Machine Learning (Theory)

12/21/2007

Vowpal Wabbit Code Release

Tags: Code,Machine Learning,Online jl@ 10:10 am

We are releasing the Vowpal Wabbit (Fast Online Learning) code as open source under a BSD (revised) license. This is a project at Yahoo! Research to build a useful large scale learning algorithm which Lihong Li, Alex Strehl, and I have been working on.

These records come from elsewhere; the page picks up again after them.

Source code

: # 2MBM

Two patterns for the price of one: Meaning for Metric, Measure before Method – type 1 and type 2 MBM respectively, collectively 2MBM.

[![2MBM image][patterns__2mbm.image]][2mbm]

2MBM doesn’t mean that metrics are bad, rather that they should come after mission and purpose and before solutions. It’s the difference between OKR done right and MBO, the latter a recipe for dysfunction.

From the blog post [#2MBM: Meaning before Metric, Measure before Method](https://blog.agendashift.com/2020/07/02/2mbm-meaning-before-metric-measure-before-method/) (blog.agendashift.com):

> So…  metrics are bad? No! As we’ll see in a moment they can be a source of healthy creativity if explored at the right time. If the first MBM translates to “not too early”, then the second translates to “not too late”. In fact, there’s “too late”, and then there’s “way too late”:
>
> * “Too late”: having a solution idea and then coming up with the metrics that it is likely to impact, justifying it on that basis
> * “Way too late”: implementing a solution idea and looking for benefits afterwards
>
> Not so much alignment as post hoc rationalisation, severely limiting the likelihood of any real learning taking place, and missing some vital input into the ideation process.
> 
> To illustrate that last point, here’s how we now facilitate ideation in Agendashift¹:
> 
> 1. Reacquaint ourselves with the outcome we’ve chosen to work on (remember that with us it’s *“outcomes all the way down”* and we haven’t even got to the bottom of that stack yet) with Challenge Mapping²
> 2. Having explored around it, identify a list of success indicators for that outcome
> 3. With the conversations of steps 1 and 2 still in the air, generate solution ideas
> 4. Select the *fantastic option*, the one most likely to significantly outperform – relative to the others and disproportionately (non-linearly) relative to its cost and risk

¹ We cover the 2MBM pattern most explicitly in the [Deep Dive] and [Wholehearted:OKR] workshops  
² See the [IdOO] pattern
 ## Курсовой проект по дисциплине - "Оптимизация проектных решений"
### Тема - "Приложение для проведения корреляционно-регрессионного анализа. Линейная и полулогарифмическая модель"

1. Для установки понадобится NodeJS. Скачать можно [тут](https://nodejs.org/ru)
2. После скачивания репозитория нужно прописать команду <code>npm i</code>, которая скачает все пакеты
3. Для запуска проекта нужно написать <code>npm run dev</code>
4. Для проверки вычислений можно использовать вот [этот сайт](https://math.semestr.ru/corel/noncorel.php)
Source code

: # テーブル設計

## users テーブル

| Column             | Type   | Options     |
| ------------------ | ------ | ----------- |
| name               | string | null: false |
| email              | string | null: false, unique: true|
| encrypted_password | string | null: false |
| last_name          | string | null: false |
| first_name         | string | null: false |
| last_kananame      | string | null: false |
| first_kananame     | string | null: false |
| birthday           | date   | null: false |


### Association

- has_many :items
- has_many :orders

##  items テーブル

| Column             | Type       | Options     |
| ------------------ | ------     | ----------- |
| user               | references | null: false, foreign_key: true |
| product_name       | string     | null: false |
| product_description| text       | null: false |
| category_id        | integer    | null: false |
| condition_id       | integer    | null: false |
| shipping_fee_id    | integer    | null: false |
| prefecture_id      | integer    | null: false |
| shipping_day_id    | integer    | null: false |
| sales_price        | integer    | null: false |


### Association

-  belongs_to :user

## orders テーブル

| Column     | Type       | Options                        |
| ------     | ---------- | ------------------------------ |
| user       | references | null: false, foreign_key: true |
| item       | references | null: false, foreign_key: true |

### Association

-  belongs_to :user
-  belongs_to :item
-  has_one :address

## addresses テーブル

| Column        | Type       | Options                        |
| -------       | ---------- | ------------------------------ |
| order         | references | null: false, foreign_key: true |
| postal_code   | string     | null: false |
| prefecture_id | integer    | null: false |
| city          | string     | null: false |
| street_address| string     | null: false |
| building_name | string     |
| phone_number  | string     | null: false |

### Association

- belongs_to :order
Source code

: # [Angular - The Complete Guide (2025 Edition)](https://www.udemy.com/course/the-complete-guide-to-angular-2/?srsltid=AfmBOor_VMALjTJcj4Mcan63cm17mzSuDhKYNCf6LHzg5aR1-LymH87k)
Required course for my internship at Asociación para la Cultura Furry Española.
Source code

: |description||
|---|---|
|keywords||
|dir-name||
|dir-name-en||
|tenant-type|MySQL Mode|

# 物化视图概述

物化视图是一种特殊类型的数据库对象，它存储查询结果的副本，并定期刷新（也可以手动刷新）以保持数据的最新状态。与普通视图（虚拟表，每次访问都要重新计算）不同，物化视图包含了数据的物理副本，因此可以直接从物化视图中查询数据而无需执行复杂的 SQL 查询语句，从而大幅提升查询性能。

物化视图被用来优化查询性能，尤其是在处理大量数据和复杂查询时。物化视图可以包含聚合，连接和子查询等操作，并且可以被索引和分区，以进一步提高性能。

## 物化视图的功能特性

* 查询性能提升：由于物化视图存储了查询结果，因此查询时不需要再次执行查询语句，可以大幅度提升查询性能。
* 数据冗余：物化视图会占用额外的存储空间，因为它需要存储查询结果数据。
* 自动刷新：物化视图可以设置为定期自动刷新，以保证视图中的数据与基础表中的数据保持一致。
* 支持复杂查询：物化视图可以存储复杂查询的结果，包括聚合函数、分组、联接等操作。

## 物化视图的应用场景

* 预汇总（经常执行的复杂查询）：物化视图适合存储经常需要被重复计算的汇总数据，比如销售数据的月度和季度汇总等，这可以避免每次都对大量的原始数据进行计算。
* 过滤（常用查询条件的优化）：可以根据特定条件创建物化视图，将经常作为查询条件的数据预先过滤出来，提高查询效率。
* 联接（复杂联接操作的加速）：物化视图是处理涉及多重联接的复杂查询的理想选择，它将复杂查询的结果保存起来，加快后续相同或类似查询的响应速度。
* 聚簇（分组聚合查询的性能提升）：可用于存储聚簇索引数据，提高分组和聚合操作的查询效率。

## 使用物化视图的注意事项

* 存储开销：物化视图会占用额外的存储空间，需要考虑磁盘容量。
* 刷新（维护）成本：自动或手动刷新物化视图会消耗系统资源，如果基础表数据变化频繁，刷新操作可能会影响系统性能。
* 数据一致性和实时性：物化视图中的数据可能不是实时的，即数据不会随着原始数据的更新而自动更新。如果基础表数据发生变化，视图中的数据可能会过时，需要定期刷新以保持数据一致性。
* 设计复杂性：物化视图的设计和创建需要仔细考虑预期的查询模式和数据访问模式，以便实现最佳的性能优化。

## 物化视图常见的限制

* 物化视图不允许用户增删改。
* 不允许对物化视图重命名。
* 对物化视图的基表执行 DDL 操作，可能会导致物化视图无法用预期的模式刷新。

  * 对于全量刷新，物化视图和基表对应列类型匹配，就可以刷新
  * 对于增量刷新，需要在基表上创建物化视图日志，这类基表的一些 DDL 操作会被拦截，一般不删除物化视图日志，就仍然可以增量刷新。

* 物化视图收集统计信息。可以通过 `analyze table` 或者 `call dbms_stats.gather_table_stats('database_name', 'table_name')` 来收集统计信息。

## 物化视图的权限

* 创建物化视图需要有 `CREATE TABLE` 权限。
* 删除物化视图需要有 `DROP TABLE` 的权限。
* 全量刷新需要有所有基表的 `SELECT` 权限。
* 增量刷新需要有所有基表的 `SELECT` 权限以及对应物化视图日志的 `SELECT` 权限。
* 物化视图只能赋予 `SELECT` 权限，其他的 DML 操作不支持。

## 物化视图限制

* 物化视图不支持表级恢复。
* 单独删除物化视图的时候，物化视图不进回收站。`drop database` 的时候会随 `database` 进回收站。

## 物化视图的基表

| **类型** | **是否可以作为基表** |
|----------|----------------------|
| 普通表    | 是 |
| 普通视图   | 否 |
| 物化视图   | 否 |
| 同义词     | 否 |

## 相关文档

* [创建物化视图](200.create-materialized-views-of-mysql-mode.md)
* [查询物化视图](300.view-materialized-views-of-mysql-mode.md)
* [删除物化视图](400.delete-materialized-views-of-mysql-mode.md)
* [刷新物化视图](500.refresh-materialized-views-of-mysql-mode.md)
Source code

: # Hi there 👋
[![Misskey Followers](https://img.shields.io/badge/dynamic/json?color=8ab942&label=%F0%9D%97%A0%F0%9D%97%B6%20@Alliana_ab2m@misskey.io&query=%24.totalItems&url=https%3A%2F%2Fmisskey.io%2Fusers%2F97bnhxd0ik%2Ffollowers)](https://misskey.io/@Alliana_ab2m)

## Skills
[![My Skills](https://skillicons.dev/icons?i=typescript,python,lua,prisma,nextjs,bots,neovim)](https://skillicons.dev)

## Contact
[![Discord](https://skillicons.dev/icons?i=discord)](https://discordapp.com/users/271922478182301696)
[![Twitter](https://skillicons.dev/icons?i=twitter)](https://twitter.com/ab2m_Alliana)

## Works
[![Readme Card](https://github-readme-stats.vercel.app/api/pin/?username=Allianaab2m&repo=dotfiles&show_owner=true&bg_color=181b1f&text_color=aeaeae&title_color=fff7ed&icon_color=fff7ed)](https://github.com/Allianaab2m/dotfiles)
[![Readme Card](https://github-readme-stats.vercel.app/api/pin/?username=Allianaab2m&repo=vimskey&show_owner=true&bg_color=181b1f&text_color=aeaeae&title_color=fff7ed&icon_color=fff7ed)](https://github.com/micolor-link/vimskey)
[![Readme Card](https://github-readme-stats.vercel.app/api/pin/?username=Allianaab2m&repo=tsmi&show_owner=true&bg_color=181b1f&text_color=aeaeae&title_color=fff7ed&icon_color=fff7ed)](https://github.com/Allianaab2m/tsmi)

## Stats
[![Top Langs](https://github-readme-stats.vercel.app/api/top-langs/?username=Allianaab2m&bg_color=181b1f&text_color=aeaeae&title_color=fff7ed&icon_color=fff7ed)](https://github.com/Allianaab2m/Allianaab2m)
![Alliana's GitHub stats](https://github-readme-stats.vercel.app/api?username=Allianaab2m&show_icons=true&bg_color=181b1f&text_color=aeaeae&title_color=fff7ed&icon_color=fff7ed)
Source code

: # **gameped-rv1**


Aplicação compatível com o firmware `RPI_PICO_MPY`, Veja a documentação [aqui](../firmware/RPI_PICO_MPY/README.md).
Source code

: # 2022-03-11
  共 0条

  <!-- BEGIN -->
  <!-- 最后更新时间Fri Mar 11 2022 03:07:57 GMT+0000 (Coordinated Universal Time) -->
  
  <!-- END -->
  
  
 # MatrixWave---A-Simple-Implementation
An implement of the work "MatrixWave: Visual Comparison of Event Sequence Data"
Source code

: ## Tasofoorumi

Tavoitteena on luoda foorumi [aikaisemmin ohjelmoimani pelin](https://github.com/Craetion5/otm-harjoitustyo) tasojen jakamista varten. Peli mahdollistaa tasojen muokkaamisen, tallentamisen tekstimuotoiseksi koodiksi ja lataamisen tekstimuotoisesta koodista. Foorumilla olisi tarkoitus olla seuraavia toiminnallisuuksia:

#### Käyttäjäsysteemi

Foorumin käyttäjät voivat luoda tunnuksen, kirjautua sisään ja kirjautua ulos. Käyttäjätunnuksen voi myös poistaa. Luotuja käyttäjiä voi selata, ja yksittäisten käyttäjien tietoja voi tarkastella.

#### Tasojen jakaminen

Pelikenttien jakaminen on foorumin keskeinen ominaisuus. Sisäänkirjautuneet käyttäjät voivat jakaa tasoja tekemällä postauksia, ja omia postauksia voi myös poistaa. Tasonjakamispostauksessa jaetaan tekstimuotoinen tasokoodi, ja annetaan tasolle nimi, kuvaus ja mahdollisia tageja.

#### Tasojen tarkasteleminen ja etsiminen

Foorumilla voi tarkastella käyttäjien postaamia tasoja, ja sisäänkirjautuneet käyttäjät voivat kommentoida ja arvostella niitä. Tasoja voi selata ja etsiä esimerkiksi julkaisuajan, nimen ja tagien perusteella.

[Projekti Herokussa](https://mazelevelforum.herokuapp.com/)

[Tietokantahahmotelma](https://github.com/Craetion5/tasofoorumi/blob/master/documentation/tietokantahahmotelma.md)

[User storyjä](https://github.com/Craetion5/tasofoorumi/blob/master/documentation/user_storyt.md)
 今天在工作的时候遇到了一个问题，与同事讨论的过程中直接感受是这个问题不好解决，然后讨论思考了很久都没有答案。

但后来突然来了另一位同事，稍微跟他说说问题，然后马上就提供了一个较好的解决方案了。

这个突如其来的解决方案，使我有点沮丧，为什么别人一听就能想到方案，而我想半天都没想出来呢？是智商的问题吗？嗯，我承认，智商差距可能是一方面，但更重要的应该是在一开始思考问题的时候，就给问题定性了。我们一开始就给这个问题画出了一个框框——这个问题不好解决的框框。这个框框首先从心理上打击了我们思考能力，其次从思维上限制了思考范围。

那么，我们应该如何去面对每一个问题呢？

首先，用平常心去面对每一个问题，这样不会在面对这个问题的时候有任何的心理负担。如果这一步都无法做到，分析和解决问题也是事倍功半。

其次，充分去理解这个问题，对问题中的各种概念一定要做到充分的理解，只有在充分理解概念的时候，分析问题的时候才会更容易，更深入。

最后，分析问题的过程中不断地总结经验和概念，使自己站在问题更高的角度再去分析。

To appreciate the meaning of “large”, it’s useful to define “small” and “medium”. A “small” supervised learning problem is one where a human could use a labeled dataset and come up with a reasonable predictor. A “medium” supervised learning problem dataset fits into the RAM of a modern desktop computer. A “large” supervised learning problem is one which does not fit into the RAM of a normal machine. VW tackles large scale learning problems by this definition of large. I’m not aware of any other open source Machine Learning tools which can handle this scale (although they may exist). A few close ones are:

  1. IBM’s Parallel Machine Learning Toolbox isn’t quite open source. The approach used by this toolbox is essentially map-reduce style computation, which doesn’t seem amenable to online learning approaches. This is significant, because the fastest learning algorithms without parallelization tend to be online learning algorithms.
  2. Leon Bottou‘s sgd implementation first loads data into RAM, then learns. Leon’s code is a great demonstrator of how fast and effective online learning approaches (specifically stochastic gradient descent) can be. VW is about a factor of 3 faster on my desktop, and yields a lower error rate solution.

There are several other features such as feature pairing, sparse features, and namespacing that are often handy in practice.

At present, VW optimizes squared loss via gradient descent or exponentiated gradient descent over a linear representation.

This code is free to use, incorporate, and modify as per the BSD (revised) license. The project is ongoing inside of Yahoo. We will gladly incorporate significant improvements from other people, and I believe any significant improvements are of substantial research interest.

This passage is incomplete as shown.